_Task_. The entries below should appear again in your reply, word for word.

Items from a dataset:
-.-.-

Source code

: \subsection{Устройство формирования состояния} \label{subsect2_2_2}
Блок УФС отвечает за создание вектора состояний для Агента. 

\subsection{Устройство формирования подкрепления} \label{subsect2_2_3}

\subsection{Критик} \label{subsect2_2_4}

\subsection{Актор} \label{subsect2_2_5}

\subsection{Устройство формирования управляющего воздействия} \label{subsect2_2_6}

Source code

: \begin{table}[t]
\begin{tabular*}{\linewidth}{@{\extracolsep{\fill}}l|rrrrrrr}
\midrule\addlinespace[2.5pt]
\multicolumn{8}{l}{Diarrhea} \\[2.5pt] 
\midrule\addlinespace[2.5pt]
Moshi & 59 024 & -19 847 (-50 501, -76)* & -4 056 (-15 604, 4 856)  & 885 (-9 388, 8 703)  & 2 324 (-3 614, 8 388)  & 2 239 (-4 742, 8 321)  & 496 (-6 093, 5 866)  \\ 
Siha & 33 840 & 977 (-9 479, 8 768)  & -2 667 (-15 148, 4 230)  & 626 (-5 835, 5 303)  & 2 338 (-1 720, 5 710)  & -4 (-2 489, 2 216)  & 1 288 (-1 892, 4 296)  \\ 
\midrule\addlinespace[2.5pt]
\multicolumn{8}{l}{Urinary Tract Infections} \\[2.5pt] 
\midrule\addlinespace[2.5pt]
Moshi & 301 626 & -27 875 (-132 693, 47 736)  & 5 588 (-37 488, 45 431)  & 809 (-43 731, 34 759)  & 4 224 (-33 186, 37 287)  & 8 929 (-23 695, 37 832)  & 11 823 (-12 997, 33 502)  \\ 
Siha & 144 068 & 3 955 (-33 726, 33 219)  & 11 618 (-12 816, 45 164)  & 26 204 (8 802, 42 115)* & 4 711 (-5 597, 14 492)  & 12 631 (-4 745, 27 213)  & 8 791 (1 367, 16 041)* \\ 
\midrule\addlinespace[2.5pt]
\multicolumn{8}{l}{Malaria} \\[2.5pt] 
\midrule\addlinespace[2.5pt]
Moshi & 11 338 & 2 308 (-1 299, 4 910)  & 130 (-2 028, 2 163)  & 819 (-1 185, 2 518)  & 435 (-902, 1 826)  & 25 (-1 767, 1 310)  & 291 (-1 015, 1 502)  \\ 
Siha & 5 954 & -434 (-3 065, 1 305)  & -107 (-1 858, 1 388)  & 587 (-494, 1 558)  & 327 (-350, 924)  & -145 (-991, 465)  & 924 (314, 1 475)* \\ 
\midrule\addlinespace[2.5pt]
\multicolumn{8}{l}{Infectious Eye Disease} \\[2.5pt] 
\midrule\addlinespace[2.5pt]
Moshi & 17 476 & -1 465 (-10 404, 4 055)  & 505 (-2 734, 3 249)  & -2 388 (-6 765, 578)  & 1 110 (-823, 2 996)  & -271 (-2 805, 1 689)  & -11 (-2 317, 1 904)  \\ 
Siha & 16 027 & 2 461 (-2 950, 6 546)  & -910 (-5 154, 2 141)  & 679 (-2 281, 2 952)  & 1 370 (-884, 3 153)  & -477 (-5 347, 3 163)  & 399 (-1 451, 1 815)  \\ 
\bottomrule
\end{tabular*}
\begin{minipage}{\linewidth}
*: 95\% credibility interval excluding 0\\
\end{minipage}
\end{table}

-.-.-

_Solution for this exercise_.
Source code

: \subsection{Устройство формирования состояния} \label{subsect2_2_2}
Блок УФС отвечает за создание вектора состояний для Агента. 

\subsection{Устройство формирования подкрепления} \label{subsect2_2_3}

\subsection{Критик} \label{subsect2_2_4}

\subsection{Актор} \label{subsect2_2_5}

\subsection{Устройство формирования управляющего воздействия} \label{subsect2_2_6}

Source code

: \begin{table}[t]
\begin{tabular*}{\linewidth}{@{\extracolsep{\fill}}l|rrrrrrr}
\midrule\addlinespace[2.5pt]
\multicolumn{8}{l}{Diarrhea} \\[2.5pt] 
\midrule\addlinespace[2.5pt]
Moshi & 59 024 & -19 847 (-50 501, -76)* & -4 056 (-15 604, 4 856)  & 885 (-9 388, 8 703)  & 2 324 (-3 614, 8 388)  & 2 239 (-4 742, 8 321)  & 496 (-6 093, 5 866)  \\ 
Siha & 33 840 & 977 (-9 479, 8 768)  & -2 667 (-15 148, 4 230)  & 626 (-5 835, 5 303)  & 2 338 (-1 720, 5 710)  & -4 (-2 489, 2 216)  & 1 288 (-1 892, 4 296)  \\ 
\midrule\addlinespace[2.5pt]
\multicolumn{8}{l}{Urinary Tract Infections} \\[2.5pt] 
\midrule\addlinespace[2.5pt]
Moshi & 301 626 & -27 875 (-132 693, 47 736)  & 5 588 (-37 488, 45 431)  & 809 (-43 731, 34 759)  & 4 224 (-33 186, 37 287)  & 8 929 (-23 695, 37 832)  & 11 823 (-12 997, 33 502)  \\ 
Siha & 144 068 & 3 955 (-33 726, 33 219)  & 11 618 (-12 816, 45 164)  & 26 204 (8 802, 42 115)* & 4 711 (-5 597, 14 492)  & 12 631 (-4 745, 27 213)  & 8 791 (1 367, 16 041)* \\ 
\midrule\addlinespace[2.5pt]
\multicolumn{8}{l}{Malaria} \\[2.5pt] 
\midrule\addlinespace[2.5pt]
Moshi & 11 338 & 2 308 (-1 299, 4 910)  & 130 (-2 028, 2 163)  & 819 (-1 185, 2 518)  & 435 (-902, 1 826)  & 25 (-1 767, 1 310)  & 291 (-1 015, 1 502)  \\ 
Siha & 5 954 & -434 (-3 065, 1 305)  & -107 (-1 858, 1 388)  & 587 (-494, 1 558)  & 327 (-350, 924)  & -145 (-991, 465)  & 924 (314, 1 475)* \\ 
\midrule\addlinespace[2.5pt]
\multicolumn{8}{l}{Infectious Eye Disease} \\[2.5pt] 
\midrule\addlinespace[2.5pt]
Moshi & 17 476 & -1 465 (-10 404, 4 055)  & 505 (-2 734, 3 249)  & -2 388 (-6 765, 578)  & 1 110 (-823, 2 996)  & -271 (-2 805, 1 689)  & -11 (-2 317, 1 904)  \\ 
Siha & 16 027 & 2 461 (-2 950, 6 546)  & -910 (-5 154, 2 141)  & 679 (-2 281, 2 952)  & 1 370 (-884, 3 153)  & -477 (-5 347, 3 163)  & 399 (-1 451, 1 815)  \\ 
\bottomrule
\end{tabular*}
\begin{minipage}{\linewidth}
*: 95\% credibility interval excluding 0\\
\end{minipage}
\end{table}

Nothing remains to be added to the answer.